DiffAD: A Unified Diffusion Modeling Approach for Autonomous Driving
Tao Wang, Cong Zhang, Xingguang Qu, Kun Li, Weiwei Liu, Chang Huang
TL;DR
DiffAD reframes end-to-end autonomous driving as conditional image generation on a unified rasterized BEV, addressing coordination and complexity issues in prior modular and E2E pipelines. It introduces a latent diffusion framework with AdaLN-conditioned denoising, a three-canvas BEV representation, and a Trajectory Extraction Network to jointly learn perception, prediction, and planning. The approach yields state-of-the-art closed-loop performance on CARLA Bench2Drive, with ablations confirming the benefits of joint task optimization, denoising progression, and modality fusion. This work demonstrates the potential of diffusion-based generative modeling to simplify autonomous driving architectures while improving robustness and planning coherence.
Abstract
End-to-end autonomous driving (E2E-AD) has rapidly emerged as a promising approach toward achieving full autonomy.
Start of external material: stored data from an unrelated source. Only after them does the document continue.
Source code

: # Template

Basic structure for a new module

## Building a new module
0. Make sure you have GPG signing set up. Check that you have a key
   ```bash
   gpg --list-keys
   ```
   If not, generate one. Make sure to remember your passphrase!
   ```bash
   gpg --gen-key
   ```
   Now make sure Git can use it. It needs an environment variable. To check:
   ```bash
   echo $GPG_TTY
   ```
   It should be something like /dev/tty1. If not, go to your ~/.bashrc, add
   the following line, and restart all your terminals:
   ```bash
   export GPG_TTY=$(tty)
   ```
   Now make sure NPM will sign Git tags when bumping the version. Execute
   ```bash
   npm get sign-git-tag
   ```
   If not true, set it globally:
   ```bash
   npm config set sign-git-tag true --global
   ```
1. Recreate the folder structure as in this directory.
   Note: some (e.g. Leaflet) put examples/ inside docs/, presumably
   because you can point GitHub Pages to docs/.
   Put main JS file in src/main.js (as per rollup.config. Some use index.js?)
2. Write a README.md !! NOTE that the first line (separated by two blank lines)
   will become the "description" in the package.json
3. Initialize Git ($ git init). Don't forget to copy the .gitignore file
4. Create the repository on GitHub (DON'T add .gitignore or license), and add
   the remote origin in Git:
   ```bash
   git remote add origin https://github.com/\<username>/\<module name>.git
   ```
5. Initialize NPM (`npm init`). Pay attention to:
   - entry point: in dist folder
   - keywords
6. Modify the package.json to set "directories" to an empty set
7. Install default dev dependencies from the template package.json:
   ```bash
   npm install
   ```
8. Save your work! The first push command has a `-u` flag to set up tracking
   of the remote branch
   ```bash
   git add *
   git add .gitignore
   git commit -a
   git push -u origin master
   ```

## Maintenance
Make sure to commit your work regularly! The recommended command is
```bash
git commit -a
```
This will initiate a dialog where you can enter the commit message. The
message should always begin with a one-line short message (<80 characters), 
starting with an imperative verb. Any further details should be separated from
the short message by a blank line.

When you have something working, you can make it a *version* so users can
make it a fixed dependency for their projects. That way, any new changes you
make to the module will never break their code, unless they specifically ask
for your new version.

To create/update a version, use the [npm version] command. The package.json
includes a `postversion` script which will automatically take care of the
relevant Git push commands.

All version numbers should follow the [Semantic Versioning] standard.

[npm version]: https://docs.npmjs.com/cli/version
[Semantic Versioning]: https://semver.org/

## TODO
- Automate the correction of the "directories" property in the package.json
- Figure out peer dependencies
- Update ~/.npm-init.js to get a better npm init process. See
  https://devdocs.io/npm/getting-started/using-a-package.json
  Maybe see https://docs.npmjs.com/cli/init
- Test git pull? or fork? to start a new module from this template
However, existing E2E-AD systems typically adopt a traditional multi-task framework, addressing perception, prediction, and planning tasks through separate task-specific heads. Despite being trained in a fully differentiable manner, they still encounter issues with task coordination, and the system complexity remains high. In this work, we introduce DiffAD, a novel diffusion probabilistic model that redefines autonomous driving as a conditional image generation task. By rasterizing heterogeneous targets onto a unified bird's-eye view (BEV) and modeling their latent distribution, DiffAD unifies various driving objectives and jointly optimizes all driving tasks in a single framework, significantly reducing system complexity and harmonizing task coordination. The reverse process iteratively refines the generated BEV image, resulting in more robust and realistic driving behaviors. Closed-loop evaluations in Carla demonstrate the superiority of the proposed method, achieving a new state-of-the-art Success Rate and Driving Score.